[YOUR ASSIGNMENT]:
Transcribe everything in the listing below exactly, except the pictures.
---------- GIVEN DATA ----------
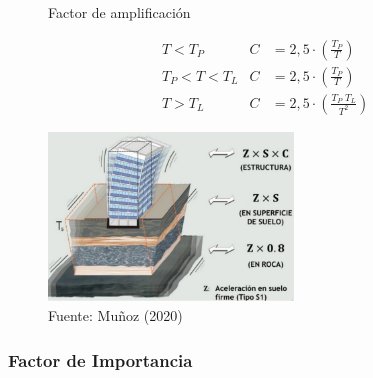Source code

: \documentclass{article}%
\begin{document}
\begin{figure}[h!]%
\caption{Factor de amplificación}%
\begin{minipage}{0.5\textwidth}%

    \begin{align*}
        &T< T_{P}         &   C&=2,5\cdot\left ( \frac{T_{P}}{T} \right )\\
        &T_{P}< T< T_{L}  &   C&=2,5\cdot\left ( \frac{T_{P}}{T} \right )\\
        &T> T_{L}         &   C&=2,5\cdot\left ( \frac{T_{P}\;T_{L}}{T^{2}} \right )
    \end{align*}%
\end{minipage}%
\begin{minipage}{0.4\textwidth}%
\centering%
\includegraphics[width=6.5cm]{Amplificacion}%
\end{minipage}%
\caption*{Fuente: Muñoz (2020)}%
\end{figure}

%
\subsubsection{Factor de Importancia}%
\label{ssubsec:FactordeImportancia}%
%
\end{document}
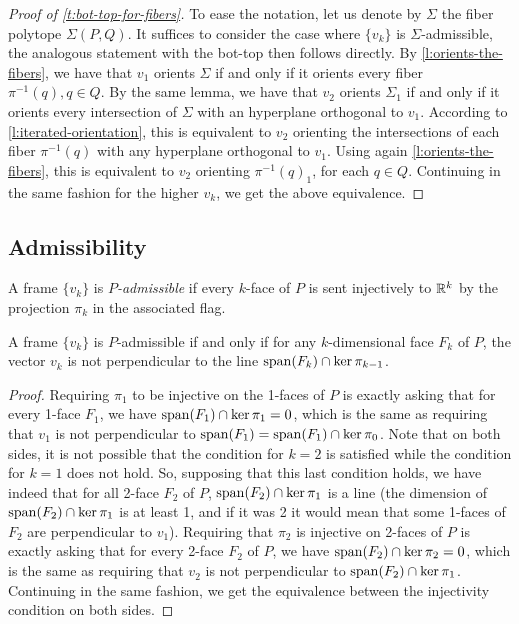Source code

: \begin{proof}[Proof of \cref{t:bot-top-for-fibers}]
	To ease the notation, let us denote by $\Sigma$ the fiber polytope $\Sigma(P,Q)$.
	It suffices to consider the case where $\{v_k\}$ is $\Sigma$-admissible, the analogous statement with the bot-top then follows directly.
	By \cref{l:orients-the-fibers}, we have that $v_1$ orients $\Sigma$ if and only if it orients every fiber $\pi^{-1}(q), q \in Q$.
	By the same lemma, we have that $v_2$ orients $\Sigma_1$ if and only if it orients every intersection of $\Sigma$ with an hyperplane orthogonal to $v_1$.
	According to \cref{l:iterated-orientation}, this is equivalent to $v_2$ orienting the intersections of each fiber $\pi^{-1}(q)$ with any hyperplane orthogonal to $v_1$.
	Using again \cref{l:orients-the-fibers}, this is equivalent to $v_2$ orienting $\pi^{-1}(q)_1$, for each $q \in Q$.
	Continuing in the same fashion for the higher $v_k$, we get the above equivalence.
\end{proof}

\subsection{Admissibility}

A frame $\{v_k\}$ is \emph{$P$-admissible} if every $k$-face of $P$ is sent injectively to $\mathbb{R}^k$ by the projection $\pi_k$ in the associated flag.

\begin{lemma} \label{l:P-admissible}
	A frame $\{v_k\}$ is $P$-admissible if and only if for any $k$-dimensional face $F_k$ of $P$, the vector $v_k$ is not perpendicular to the line $\operatorname{\mathrm{span}}(F_k) \cap \ker \pi_{k-1}$.
\end{lemma}

\begin{proof}
	Requiring $\pi_1$ to be injective on the 1-faces of $P$ is exactly asking that for every 1-face $F_1$, we have $\operatorname{\mathrm{span}}(F_1)\cap \ker \pi_1=0$, which is the same as requiring that $v_1$ is not perpendicular to $\operatorname{\mathrm{span}}(F_1)=\operatorname{\mathrm{span}}(F_1)\cap \ker \pi_0$.
	Note that on both sides, it is not possible that the condition for $k=2$ is satisfied while the condition for $k=1$ does not hold.
	So, supposing that this last condition holds, we have indeed that for all 2-face $F_2$ of $P$, $\operatorname{\mathrm{span}}(F_2)\cap \ker \pi_1$ is a line (the dimension of $\operatorname{\mathrm{span}}(F_2)\cap \ker \pi_1$ is at least 1, and if it was 2 it would mean that some 1-faces of $F_2$ are perpendicular to $v_1$).
	Requiring that $\pi_2$ is injective on 2-faces of $P$ is exactly asking that for every 2-face $F_2$ of $P$, we have $\operatorname{\mathrm{span}}(F_2)\cap \ker \pi_2=0$, which is the same as requiring that $v_2$ is not perpendicular to $\operatorname{\mathrm{span}}(F_2)\cap \ker \pi_1$.
	Continuing in the same fashion, we get the equivalence between the injectivity condition on both sides.
\end{proof}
----------
[TASK SOLUTION]:
Source code

: \documentclass{article}%
\begin{document}
\begin{figure}[h!]%
\caption{Factor de amplificación}%
\begin{minipage}{0.5\textwidth}%

    \begin{align*}
        &T< T_{P}         &   C&=2,5\cdot\left ( \frac{T_{P}}{T} \right )\\
        &T_{P}< T< T_{L}  &   C&=2,5\cdot\left ( \frac{T_{P}}{T} \right )\\
        &T> T_{L}         &   C&=2,5\cdot\left ( \frac{T_{P}\;T_{L}}{T^{2}} \right )
    \end{align*}%
\end{minipage}%
\begin{minipage}{0.4\textwidth}%
\centering%
\includegraphics[width=6.5cm]{Amplificacion}%
\end{minipage}%
\caption*{Fuente: Muñoz (2020)}%
\end{figure}

%
\subsubsection{Factor de Importancia}%
\label{ssubsec:FactordeImportancia}%
%
\end{document}
Source code

: \begin{proof}[Proof of \cref{t:bot-top-for-fibers}]
	To ease the notation, let us denote by $\Sigma$ the fiber polytope $\Sigma(P,Q)$.
	It suffices to consider the case where $\{v_k\}$ is $\Sigma$-admissible, the analogous statement with the bot-top then follows directly.
	By \cref{l:orients-the-fibers}, we have that $v_1$ orients $\Sigma$ if and only if it orients every fiber $\pi^{-1}(q), q \in Q$.
	By the same lemma, we have that $v_2$ orients $\Sigma_1$ if and only if it orients every intersection of $\Sigma$ with an hyperplane orthogonal to $v_1$.
	According to \cref{l:iterated-orientation}, this is equivalent to $v_2$ orienting the intersections of each fiber $\pi^{-1}(q)$ with any hyperplane orthogonal to $v_1$.
	Using again \cref{l:orients-the-fibers}, this is equivalent to $v_2$ orienting $\pi^{-1}(q)_1$, for each $q \in Q$.
	Continuing in the same fashion for the higher $v_k$, we get the above equivalence.
\end{proof}

\subsection{Admissibility}

A frame $\{v_k\}$ is \emph{$P$-admissible} if every $k$-face of $P$ is sent injectively to $\mathbb{R}^k$ by the projection $\pi_k$ in the associated flag.

\begin{lemma} \label{l:P-admissible}
	A frame $\{v_k\}$ is $P$-admissible if and only if for any $k$-dimensional face $F_k$ of $P$, the vector $v_k$ is not perpendicular to the line $\operatorname{\mathrm{span}}(F_k) \cap \ker \pi_{k-1}$.
\end{lemma}

\begin{proof}
	Requiring $\pi_1$ to be injective on the 1-faces of $P$ is exactly asking that for every 1-face $F_1$, we have $\operatorname{\mathrm{span}}(F_1)\cap \ker \pi_1=0$, which is the same as requiring that $v_1$ is not perpendicular to $\operatorname{\mathrm{span}}(F_1)=\operatorname{\mathrm{span}}(F_1)\cap \ker \pi_0$.
	Note that on both sides, it is not possible that the condition for $k=2$ is satisfied while the condition for $k=1$ does not hold.
	So, supposing that this last condition holds, we have indeed that for all 2-face $F_2$ of $P$, $\operatorname{\mathrm{span}}(F_2)\cap \ker \pi_1$ is a line (the dimension of $\operatorname{\mathrm{span}}(F_2)\cap \ker \pi_1$ is at least 1, and if it was 2 it would mean that some 1-faces of $F_2$ are perpendicular to $v_1$).
	Requiring that $\pi_2$ is injective on 2-faces of $P$ is exactly asking that for every 2-face $F_2$ of $P$, we have $\operatorname{\mathrm{span}}(F_2)\cap \ker \pi_2=0$, which is the same as requiring that $v_2$ is not perpendicular to $\operatorname{\mathrm{span}}(F_2)\cap \ker \pi_1$.
	Continuing in the same fashion, we get the equivalence between the injectivity condition on both sides.
\end{proof}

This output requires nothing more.